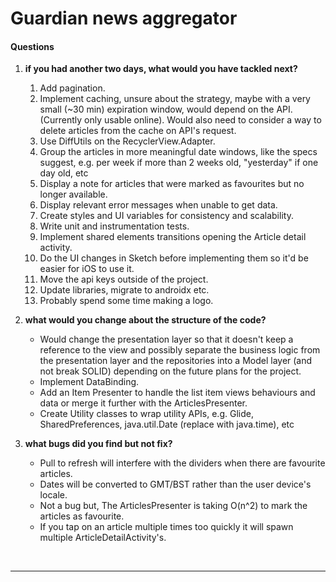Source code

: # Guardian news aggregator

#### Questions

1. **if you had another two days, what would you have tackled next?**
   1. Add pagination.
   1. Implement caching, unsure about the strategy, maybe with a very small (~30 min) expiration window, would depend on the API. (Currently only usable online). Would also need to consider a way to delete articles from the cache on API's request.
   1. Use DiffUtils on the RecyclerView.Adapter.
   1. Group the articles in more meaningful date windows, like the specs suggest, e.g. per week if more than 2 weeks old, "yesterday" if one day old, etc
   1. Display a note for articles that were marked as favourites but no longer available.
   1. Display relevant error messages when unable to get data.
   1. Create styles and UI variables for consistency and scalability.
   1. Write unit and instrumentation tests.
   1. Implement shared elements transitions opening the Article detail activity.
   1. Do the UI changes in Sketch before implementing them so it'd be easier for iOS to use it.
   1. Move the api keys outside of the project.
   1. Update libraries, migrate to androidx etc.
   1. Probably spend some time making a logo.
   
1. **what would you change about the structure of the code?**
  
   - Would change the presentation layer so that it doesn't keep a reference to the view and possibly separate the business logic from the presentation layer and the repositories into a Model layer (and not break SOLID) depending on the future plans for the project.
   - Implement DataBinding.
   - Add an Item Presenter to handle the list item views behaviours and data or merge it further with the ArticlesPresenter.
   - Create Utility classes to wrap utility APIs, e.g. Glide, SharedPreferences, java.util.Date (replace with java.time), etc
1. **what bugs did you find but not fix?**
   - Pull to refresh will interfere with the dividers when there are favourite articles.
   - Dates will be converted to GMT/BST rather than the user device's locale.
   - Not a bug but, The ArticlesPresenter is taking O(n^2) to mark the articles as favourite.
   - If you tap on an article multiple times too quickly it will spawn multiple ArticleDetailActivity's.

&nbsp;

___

=-=-=-=-=

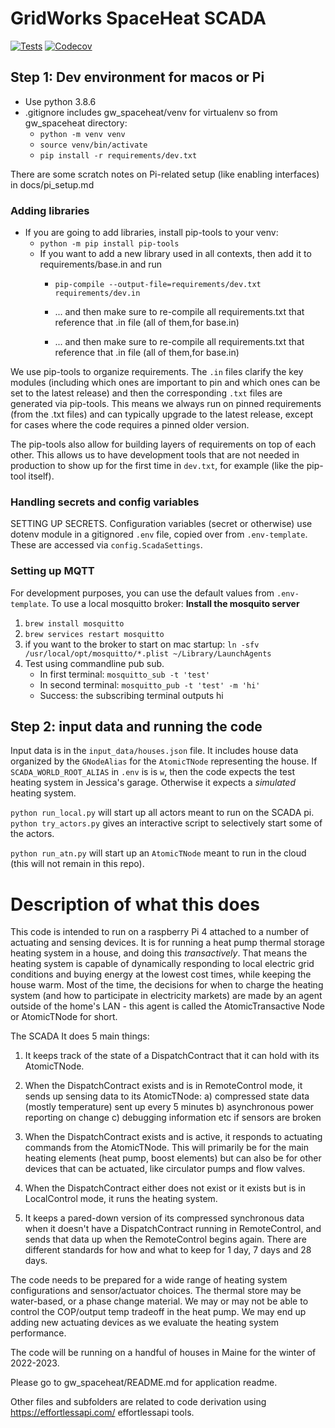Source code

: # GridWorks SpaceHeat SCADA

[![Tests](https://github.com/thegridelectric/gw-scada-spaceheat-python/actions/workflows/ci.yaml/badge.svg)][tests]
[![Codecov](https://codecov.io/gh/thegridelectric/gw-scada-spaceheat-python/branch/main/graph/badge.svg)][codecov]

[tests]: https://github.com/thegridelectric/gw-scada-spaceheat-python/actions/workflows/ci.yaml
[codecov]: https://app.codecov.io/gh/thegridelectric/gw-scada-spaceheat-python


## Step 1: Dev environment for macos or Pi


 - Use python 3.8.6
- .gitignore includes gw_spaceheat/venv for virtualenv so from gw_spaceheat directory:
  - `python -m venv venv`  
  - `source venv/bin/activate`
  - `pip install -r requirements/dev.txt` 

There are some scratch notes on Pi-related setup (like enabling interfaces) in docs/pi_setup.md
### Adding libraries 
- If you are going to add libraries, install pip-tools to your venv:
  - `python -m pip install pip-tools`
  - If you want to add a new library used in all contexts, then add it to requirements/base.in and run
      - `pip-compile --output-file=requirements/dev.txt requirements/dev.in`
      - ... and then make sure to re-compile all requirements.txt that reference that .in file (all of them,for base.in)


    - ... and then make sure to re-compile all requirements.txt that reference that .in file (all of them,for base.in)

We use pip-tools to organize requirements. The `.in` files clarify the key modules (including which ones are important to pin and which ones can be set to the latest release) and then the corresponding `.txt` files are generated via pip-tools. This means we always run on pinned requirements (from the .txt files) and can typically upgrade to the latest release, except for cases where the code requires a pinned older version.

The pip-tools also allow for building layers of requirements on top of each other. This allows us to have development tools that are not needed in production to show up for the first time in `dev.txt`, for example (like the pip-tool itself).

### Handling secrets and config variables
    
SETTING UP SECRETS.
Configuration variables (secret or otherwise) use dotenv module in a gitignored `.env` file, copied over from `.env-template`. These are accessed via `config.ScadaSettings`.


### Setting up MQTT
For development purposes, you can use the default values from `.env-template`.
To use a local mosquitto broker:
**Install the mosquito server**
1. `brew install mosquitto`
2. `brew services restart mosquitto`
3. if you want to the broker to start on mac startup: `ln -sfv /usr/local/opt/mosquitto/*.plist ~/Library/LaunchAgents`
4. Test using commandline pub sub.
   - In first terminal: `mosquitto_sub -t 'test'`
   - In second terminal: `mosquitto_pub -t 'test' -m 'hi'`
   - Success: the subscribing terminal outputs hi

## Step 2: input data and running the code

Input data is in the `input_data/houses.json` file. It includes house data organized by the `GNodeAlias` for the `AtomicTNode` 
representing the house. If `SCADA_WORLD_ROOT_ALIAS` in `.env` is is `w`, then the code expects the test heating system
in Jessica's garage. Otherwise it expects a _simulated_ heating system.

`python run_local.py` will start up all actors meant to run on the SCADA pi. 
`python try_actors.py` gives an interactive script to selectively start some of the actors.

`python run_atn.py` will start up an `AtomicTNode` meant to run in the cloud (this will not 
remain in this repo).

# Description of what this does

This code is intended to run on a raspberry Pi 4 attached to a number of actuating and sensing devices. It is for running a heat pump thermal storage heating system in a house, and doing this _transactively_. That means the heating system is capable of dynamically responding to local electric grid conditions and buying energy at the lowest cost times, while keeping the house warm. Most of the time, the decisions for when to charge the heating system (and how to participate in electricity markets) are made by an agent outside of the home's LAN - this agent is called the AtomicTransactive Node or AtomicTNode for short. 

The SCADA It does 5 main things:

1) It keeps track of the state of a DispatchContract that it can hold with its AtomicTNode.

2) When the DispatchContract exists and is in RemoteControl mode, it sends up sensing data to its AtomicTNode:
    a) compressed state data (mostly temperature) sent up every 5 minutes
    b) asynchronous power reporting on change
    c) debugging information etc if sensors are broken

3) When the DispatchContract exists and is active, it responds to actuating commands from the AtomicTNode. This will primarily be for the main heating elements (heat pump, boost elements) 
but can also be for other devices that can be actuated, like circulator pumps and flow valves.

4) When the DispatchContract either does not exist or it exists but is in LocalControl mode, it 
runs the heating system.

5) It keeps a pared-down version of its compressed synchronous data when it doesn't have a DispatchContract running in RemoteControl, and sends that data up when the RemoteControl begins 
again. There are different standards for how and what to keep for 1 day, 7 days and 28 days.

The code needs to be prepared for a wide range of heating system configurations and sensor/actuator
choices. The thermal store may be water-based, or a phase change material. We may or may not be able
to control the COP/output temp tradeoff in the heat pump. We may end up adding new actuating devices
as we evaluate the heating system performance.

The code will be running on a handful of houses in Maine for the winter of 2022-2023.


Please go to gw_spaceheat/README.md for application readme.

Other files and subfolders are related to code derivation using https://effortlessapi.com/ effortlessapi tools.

=-=-=-=-=

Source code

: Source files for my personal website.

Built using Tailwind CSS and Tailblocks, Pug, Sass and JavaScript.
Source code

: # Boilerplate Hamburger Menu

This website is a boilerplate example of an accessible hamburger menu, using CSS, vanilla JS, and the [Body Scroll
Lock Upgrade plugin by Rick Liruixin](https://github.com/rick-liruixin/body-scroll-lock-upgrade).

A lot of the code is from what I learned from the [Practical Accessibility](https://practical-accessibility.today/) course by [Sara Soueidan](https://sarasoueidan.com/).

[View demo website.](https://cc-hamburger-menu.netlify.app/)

=-=-=-=-=

• **WORK TASK**:
Return, word for word, the lines of the data above from the line with "my personal website." through the line with "A lot of the", inclusive.

• **EXPECTED OUTPUT**:
: Source files for my personal website.

Built using Tailwind CSS and Tailblocks, Pug, Sass and JavaScript.
Source code

: # Boilerplate Hamburger Menu

This website is a boilerplate example of an accessible hamburger menu, using CSS, vanilla JS, and the [Body Scroll
Lock Upgrade plugin by Rick Liruixin](https://github.com/rick-liruixin/body-scroll-lock-upgrade).

A lot of the code is from what I learned from the [Practical Accessibility](https://practical-accessibility.today/) course by [Sara Soueidan](https://sarasoueidan.com/).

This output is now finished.